Covid-19 ended years ago.
The lockdowns ended.
The state of disaster ended.
Yet every month, millions of South Africans still depend on an emergency grant created for a crisis that officially no longer exists.
That should concern every one of us.
When the Social Relief of Distress grant was introduced in 2020, it was meant to be temporary. A lifeline during an extraordinary moment in history. A bridge between crisis and recovery.
But somewhere along the way, the bridge became the destination.
Today, more than eight million South Africans rely on the R370 grant every month. Parliament’s Budget Office estimates the number of beneficiaries is even higher, while SASSA continues to receive around 80,000 new applications every month. Social grant dependence has also grown dramatically over the past two decades, with millions of households now relying on some form of government support.
These are not just numbers.
They are warning signs.
Because behind every application is a person.
Somewhere in South Africa, a graduate wakes up and checks their email for the tenth time that day. There is no interview invitation. No job offer. Just silence.
Somewhere else, a mother stands in a supermarket aisle, calculating what she can afford to put back on the shelf.
Somewhere else, a young man postpones marriage for another year because financial stability remains out of reach.
These are not isolated stories.
They are increasingly becoming the South African experience.
The R370 grant has become far more than a welfare programme. It has become a mirror reflecting the state of the South African economy.
And what it shows is uncomfortable.
The official crisis ended years ago.
The economic crisis did not.
That is the reality many South Africans live with every day.
The debate around the grant often focuses on affordability. Can government continue funding it? Should it become permanent?

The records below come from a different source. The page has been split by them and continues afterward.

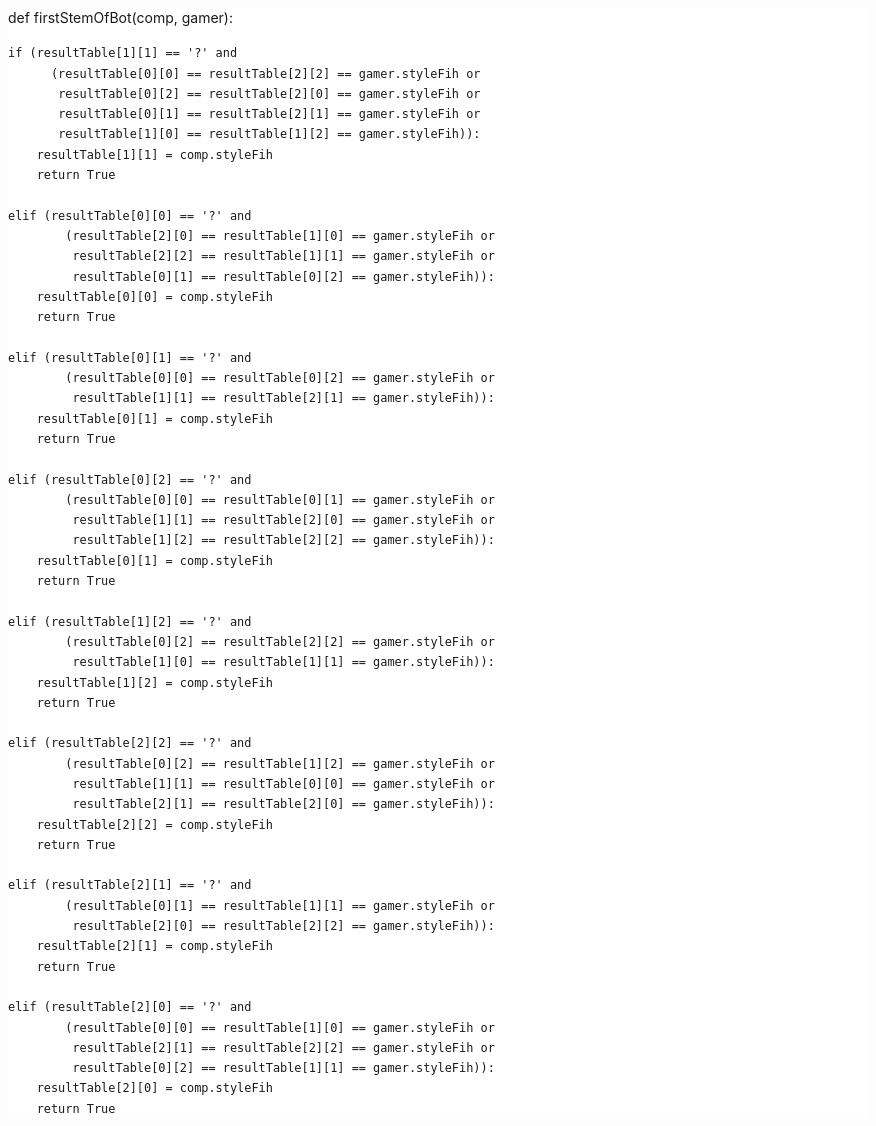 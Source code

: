 def firstStemOfBot(comp, gamer):

    if (resultTable[1][1] == '?' and
          (resultTable[0][0] == resultTable[2][2] == gamer.styleFih or
           resultTable[0][2] == resultTable[2][0] == gamer.styleFih or
           resultTable[0][1] == resultTable[2][1] == gamer.styleFih or
           resultTable[1][0] == resultTable[1][2] == gamer.styleFih)):
        resultTable[1][1] = comp.styleFih
        return True

    elif (resultTable[0][0] == '?' and
            (resultTable[2][0] == resultTable[1][0] == gamer.styleFih or
             resultTable[2][2] == resultTable[1][1] == gamer.styleFih or
             resultTable[0][1] == resultTable[0][2] == gamer.styleFih)):
        resultTable[0][0] = comp.styleFih
        return True

    elif (resultTable[0][1] == '?' and
            (resultTable[0][0] == resultTable[0][2] == gamer.styleFih or
             resultTable[1][1] == resultTable[2][1] == gamer.styleFih)):
        resultTable[0][1] = comp.styleFih
        return True

    elif (resultTable[0][2] == '?' and
            (resultTable[0][0] == resultTable[0][1] == gamer.styleFih or
             resultTable[1][1] == resultTable[2][0] == gamer.styleFih or
             resultTable[1][2] == resultTable[2][2] == gamer.styleFih)):
        resultTable[0][1] = comp.styleFih
        return True

    elif (resultTable[1][2] == '?' and
            (resultTable[0][2] == resultTable[2][2] == gamer.styleFih or
             resultTable[1][0] == resultTable[1][1] == gamer.styleFih)):
        resultTable[1][2] = comp.styleFih
        return True

    elif (resultTable[2][2] == '?' and
            (resultTable[0][2] == resultTable[1][2] == gamer.styleFih or
             resultTable[1][1] == resultTable[0][0] == gamer.styleFih or
             resultTable[2][1] == resultTable[2][0] == gamer.styleFih)):
        resultTable[2][2] = comp.styleFih
        return True

    elif (resultTable[2][1] == '?' and
            (resultTable[0][1] == resultTable[1][1] == gamer.styleFih or
             resultTable[2][0] == resultTable[2][2] == gamer.styleFih)):
        resultTable[2][1] = comp.styleFih
        return True

    elif (resultTable[2][0] == '?' and
            (resultTable[0][0] == resultTable[1][0] == gamer.styleFih or
             resultTable[2][1] == resultTable[2][2] == gamer.styleFih or
             resultTable[0][2] == resultTable[1][1] == gamer.styleFih)):
        resultTable[2][0] = comp.styleFih
        return True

Can the country sustain the cost?
Those questions matter.
But they are not the most important question.
The bigger question is why millions of South Africans are still unable to move beyond a grant that was created for an emergency.
The answer cannot simply be laziness, as some would argue.
An economy that creates enough opportunities does not leave millions dependent on emergency assistance.
An economy that creates enough jobs does not leave young people sending hundreds of unanswered applications.
An economy that works does not leave millions surviving on less than the cost of a takeaway meal each day.
The grant is not the disease.
It is a symptom.
The disease is an economy that has failed to create enough opportunities, failed to absorb enough young people into the workforce and failed to restore hope for millions who feel left behind.
Perhaps the most worrying part is how normal this has all become.
Years ago, the idea that millions of South Africans would still be relying on an emergency grant long after a global pandemic had ended would have sounded like a national emergency.
Today, it barely makes headlines.
We have become accustomed to crisis.
We have become comfortable with statistics that should disturb us.
We hear that millions depend on grants and move on with our day.
That should worry us.
Because beneath those numbers lies a deeper question about the future of the country.
What happens when a generation spends more time searching for work than building careers?
What happens when survival replaces ambition?
What happens when young adults postpone marriage, delay starting families and abandon dreams of home ownership because making it through the month has become the priority?
And what happens to a country when millions of its people stop believing that tomorrow will be better than today?
These are not questions about grants.
They are questions about South Africa itself.
The R370 grant tells a story that many would rather avoid.
It tells the story of a country where millions of people are still waiting for the recovery they were promised.
A country where economic growth has not translated into opportunity.
A country where survival has become an achievement rather than a starting point.
The real question is no longer whether South Africa can afford the R370 grant.
The real question is whether South Africa can afford a future in which millions of its citizens continue to need it.
Because if an emergency grant is still necessary years after the emergency ended, perhaps the emergency never truly ended at all.